The regulator publishes shorts of 0.5 percent or higher on its website on a daily basis. The smaller amounts were posted by mistake, the spokesperson said, though he couldn’t disclose whether there had been contact with Soros following Tuesday’s error. A spokesperson for Soros didn’t respond to a request for comment.
‒ The Washington Post reported that US President Donald Trump’s private company on Wednesday tapped Bobby Burchfield, a long-time Republican lawyer, and a company insider to serve in two corporate oversight positions, filling key roles Trump said would ensure his business minimizes conflicts of interest during his presidency. The Trump Organization named Burchfield to serve as an outside ethics adviser. George Sorial, a 10-year Trump company executive, will serve the internal role of chief compliance counsel.
But ethics watchdogs questioned how aggressive the long-loyal executives would be in critically appraising the president’s private business interests. ‘Given Bobby Burchfield’s long-standing role in Republican party efforts, he does not fit the definition of what would be considered an independent ethics adviser,’ said Fred Wertheimer, founder of good-government group Democracy 21. In a statement, Burchfield said he was ‘honored to be asked to serve in this unique and historic role for the Donald J Trump Revocable Trust.’

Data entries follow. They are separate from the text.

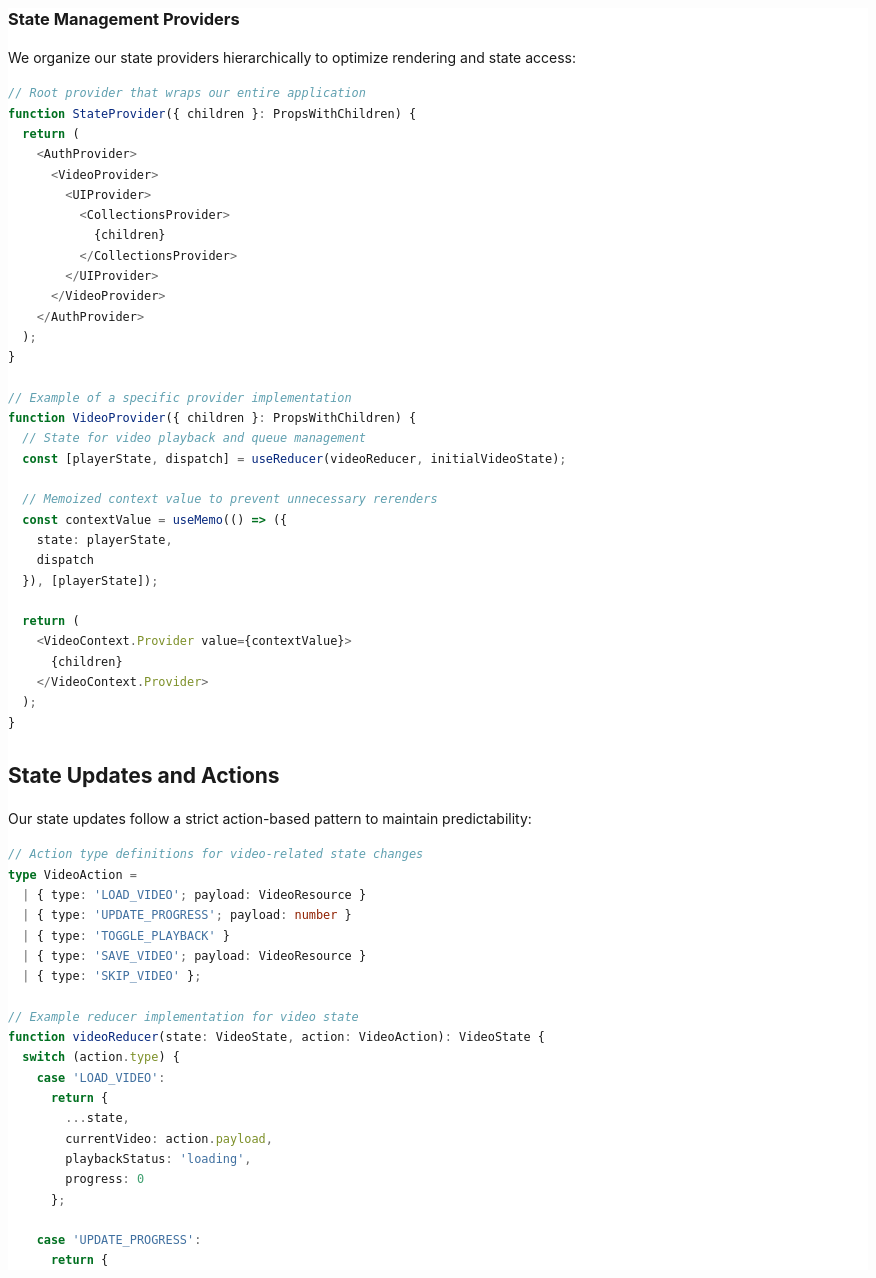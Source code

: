### State Management Providers

We organize our state providers hierarchically to optimize rendering and state access:

```typescript
// Root provider that wraps our entire application
function StateProvider({ children }: PropsWithChildren) {
  return (
    <AuthProvider>
      <VideoProvider>
        <UIProvider>
          <CollectionsProvider>
            {children}
          </CollectionsProvider>
        </UIProvider>
      </VideoProvider>
    </AuthProvider>
  );
}

// Example of a specific provider implementation
function VideoProvider({ children }: PropsWithChildren) {
  // State for video playback and queue management
  const [playerState, dispatch] = useReducer(videoReducer, initialVideoState);
  
  // Memoized context value to prevent unnecessary rerenders
  const contextValue = useMemo(() => ({
    state: playerState,
    dispatch
  }), [playerState]);

  return (
    <VideoContext.Provider value={contextValue}>
      {children}
    </VideoContext.Provider>
  );
}
```

## State Updates and Actions

Our state updates follow a strict action-based pattern to maintain predictability:

```typescript
// Action type definitions for video-related state changes
type VideoAction =
  | { type: 'LOAD_VIDEO'; payload: VideoResource }
  | { type: 'UPDATE_PROGRESS'; payload: number }
  | { type: 'TOGGLE_PLAYBACK' }
  | { type: 'SAVE_VIDEO'; payload: VideoResource }
  | { type: 'SKIP_VIDEO' };

// Example reducer implementation for video state
function videoReducer(state: VideoState, action: VideoAction): VideoState {
  switch (action.type) {
    case 'LOAD_VIDEO':
      return {
        ...state,
        currentVideo: action.payload,
        playbackStatus: 'loading',
        progress: 0
      };
      
    case 'UPDATE_PROGRESS':
      return {
```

‒ Bloomberg reported that US bank regulators were taking a tough line in a tussle with the EU over global capital rules, even as Trump begins to pull the country out of international agreements and prepares to roll back financial regulations.
Talks in the Basel Committee on Banking Supervision have bogged down, with no fresh compromise on the table to reconcile US and EU differences on how to stop banks using their own complex models to game capital rules, according to people familiar with the matter. The US wants tough curbs, while the EU, whose major banks would take the biggest hit under the new rules, is pushing a softer line.
‒ Andrew Bailey, CEO of the FCA, suggested that financial services firms that conform to ‘global standards’ should be allowed access to the EU single market after Brexit, according to the FT. ‘Would it be possible to take a different approach and base market access on common recognition of higher-level global standards, which are transparent and subject to regular review?’ Bailey asked on Thursday. ‘A much broader commitment to open up market access using global standards would be a decisive step in the right direction at a time when openness of the world economy is more under threat.’
The level of access UK-based firms have to the rest of Europe will be a flashpoint in the coming Brexit negotiations. May has signaled a ‘hard’ Brexit, ruling out membership of the single market. This suggests that financial firms will lose their ability to automatically ‘passport’ services and products across the EU.